— REQUIRED ACTION —
Repeat the lines below exactly as written, please, from the line with "### Grosor del plástico del tanque" to the line with "Si pensamos en", both lines included, and no others.

Data records
[Start of Attachment]

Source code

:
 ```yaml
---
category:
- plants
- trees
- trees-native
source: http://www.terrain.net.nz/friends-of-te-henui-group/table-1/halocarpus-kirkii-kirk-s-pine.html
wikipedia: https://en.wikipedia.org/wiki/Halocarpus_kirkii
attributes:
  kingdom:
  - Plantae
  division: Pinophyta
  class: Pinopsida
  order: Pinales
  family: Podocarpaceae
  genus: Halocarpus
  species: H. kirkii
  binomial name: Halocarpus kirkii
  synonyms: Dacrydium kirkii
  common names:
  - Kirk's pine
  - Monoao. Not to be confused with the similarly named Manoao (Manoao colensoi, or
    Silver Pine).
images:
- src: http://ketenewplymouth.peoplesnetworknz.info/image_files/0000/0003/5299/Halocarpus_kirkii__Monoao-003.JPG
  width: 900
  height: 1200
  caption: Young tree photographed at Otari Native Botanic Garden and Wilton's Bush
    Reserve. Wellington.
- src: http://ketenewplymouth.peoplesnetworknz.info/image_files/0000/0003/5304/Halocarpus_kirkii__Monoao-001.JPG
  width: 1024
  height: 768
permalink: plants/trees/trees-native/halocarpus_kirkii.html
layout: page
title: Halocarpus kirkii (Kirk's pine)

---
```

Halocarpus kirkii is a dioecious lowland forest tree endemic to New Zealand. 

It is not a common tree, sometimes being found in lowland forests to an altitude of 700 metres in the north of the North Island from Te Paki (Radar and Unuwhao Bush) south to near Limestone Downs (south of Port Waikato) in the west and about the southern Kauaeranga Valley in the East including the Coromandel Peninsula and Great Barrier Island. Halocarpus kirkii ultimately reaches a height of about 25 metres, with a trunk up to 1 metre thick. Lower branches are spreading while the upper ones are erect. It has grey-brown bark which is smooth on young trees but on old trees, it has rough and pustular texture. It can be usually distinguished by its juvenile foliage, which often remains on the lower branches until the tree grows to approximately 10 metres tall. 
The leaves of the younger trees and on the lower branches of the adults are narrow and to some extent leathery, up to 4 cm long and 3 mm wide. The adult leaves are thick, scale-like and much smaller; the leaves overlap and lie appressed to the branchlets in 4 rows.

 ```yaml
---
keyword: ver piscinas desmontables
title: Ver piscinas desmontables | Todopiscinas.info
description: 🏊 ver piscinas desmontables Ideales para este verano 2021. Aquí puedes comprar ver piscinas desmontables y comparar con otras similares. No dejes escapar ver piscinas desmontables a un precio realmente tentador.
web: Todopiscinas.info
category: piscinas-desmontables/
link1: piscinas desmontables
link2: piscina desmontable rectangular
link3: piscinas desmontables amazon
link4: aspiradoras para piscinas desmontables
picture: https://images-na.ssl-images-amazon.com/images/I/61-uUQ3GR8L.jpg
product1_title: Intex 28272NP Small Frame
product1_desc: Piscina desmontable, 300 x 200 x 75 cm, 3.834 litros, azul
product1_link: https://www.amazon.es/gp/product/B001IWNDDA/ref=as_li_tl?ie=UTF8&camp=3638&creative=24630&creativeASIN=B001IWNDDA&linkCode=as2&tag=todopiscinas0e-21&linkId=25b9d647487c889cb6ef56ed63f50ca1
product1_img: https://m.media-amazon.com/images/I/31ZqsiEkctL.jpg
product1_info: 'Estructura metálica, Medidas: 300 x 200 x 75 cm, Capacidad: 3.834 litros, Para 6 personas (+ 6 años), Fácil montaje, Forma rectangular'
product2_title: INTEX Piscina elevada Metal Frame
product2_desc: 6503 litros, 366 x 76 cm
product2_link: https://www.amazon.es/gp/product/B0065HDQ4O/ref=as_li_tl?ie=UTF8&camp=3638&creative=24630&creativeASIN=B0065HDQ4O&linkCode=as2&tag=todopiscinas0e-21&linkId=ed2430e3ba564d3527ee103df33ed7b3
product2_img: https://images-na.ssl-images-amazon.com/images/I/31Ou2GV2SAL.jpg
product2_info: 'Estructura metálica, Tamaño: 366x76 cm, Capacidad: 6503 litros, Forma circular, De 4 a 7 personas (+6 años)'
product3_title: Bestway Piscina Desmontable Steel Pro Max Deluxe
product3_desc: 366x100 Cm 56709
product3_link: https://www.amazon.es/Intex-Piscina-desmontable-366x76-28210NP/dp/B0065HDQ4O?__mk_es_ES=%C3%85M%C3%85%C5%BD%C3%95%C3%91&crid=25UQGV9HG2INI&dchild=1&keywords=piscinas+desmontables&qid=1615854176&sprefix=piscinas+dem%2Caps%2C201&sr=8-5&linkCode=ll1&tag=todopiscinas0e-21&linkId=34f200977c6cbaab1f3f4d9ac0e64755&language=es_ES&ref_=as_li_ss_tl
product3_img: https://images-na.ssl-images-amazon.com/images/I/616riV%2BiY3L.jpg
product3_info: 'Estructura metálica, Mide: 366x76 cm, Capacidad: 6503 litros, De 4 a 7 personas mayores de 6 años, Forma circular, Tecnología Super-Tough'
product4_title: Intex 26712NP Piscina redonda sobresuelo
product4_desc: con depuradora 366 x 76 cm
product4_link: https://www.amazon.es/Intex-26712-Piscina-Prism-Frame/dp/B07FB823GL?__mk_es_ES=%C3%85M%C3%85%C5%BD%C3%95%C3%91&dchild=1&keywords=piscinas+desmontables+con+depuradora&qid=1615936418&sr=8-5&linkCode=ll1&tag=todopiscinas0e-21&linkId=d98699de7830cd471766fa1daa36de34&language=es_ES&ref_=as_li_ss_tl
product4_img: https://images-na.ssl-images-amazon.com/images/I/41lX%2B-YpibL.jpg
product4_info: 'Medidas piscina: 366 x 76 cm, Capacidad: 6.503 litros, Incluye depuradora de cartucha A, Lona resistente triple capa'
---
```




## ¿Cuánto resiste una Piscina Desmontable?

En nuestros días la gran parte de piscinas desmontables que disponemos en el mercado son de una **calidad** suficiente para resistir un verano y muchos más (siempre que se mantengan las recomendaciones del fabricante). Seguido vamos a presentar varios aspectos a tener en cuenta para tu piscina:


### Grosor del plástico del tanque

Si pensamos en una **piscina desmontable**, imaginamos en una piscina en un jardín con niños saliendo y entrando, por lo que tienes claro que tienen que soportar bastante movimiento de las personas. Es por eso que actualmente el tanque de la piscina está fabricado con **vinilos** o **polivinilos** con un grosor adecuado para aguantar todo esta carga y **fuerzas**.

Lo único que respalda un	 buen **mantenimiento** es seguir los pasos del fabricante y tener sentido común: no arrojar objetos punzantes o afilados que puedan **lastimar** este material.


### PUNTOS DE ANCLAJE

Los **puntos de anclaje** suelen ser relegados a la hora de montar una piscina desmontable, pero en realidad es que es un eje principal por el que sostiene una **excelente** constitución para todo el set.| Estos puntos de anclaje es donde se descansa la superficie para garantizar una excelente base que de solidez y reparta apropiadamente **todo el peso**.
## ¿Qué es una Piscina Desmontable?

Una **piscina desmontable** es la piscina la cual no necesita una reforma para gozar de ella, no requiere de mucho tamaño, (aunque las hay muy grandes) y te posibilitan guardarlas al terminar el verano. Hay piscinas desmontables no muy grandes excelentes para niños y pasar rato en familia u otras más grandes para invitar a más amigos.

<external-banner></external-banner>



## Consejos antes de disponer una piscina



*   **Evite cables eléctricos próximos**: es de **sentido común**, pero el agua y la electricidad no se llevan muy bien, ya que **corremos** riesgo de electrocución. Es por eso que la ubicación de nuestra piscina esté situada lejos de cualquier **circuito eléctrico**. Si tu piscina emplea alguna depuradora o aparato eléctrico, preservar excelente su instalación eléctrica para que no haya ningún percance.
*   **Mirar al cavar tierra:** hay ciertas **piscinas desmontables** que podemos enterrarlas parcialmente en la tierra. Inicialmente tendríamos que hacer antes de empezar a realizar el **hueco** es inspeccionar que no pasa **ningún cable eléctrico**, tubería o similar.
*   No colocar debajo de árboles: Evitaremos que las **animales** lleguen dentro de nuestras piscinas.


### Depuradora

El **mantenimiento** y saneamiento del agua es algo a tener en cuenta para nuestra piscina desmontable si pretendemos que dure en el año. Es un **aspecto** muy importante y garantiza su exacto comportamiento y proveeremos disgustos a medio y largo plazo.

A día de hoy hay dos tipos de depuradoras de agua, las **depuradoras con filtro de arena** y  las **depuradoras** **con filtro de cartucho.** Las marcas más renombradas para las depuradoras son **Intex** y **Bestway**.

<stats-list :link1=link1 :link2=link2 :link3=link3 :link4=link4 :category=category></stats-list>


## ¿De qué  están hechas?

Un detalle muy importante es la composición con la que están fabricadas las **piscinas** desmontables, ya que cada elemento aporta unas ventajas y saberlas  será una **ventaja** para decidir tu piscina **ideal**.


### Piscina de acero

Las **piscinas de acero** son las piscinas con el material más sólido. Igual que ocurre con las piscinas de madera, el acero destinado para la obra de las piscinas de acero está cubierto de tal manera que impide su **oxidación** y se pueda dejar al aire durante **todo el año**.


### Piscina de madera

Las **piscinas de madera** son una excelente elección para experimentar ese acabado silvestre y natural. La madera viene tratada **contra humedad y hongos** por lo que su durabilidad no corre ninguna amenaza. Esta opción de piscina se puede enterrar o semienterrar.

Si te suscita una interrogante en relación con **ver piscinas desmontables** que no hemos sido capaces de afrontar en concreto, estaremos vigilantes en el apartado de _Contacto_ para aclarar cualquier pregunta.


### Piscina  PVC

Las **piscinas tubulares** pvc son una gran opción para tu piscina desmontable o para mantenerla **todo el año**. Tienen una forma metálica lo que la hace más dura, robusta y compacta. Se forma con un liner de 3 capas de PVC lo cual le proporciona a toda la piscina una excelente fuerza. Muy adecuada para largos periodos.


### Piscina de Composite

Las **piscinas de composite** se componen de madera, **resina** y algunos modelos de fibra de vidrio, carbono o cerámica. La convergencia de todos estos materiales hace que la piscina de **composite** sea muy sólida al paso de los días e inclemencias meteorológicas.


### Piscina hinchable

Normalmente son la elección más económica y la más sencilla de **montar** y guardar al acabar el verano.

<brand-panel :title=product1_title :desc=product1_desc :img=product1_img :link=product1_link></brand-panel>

[End of Attachment]

— TASK ANSWER —
### Grosor del plástico del tanque

Si pensamos en una **piscina desmontable**, imaginamos en una piscina en un jardín con niños saliendo y entrando, por lo que tienes claro que tienen que soportar bastante movimiento de las personas. Es por eso que actualmente el tanque de la piscina está fabricado con **vinilos** o **polivinilos** con un grosor adecuado para aguantar todo esta carga y **fuerzas**.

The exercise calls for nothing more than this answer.